> **Try it**
What lines in the records include the string "content"? Return each one.

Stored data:
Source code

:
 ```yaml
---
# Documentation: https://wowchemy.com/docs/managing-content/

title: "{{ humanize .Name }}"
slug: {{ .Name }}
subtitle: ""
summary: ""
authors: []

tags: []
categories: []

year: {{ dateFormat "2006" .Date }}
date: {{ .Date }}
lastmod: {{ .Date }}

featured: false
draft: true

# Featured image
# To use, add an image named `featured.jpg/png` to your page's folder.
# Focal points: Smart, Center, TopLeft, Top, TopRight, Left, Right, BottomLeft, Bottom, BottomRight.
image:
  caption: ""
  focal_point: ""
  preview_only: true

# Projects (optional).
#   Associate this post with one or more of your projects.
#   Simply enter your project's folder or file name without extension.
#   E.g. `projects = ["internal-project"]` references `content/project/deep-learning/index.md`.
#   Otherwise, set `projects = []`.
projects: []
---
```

> **Result for this task**
# Documentation: https://wowchemy.com/docs/managing-content/
#   E.g. `projects = ["internal-project"]` references `content/project/deep-learning/index.md`.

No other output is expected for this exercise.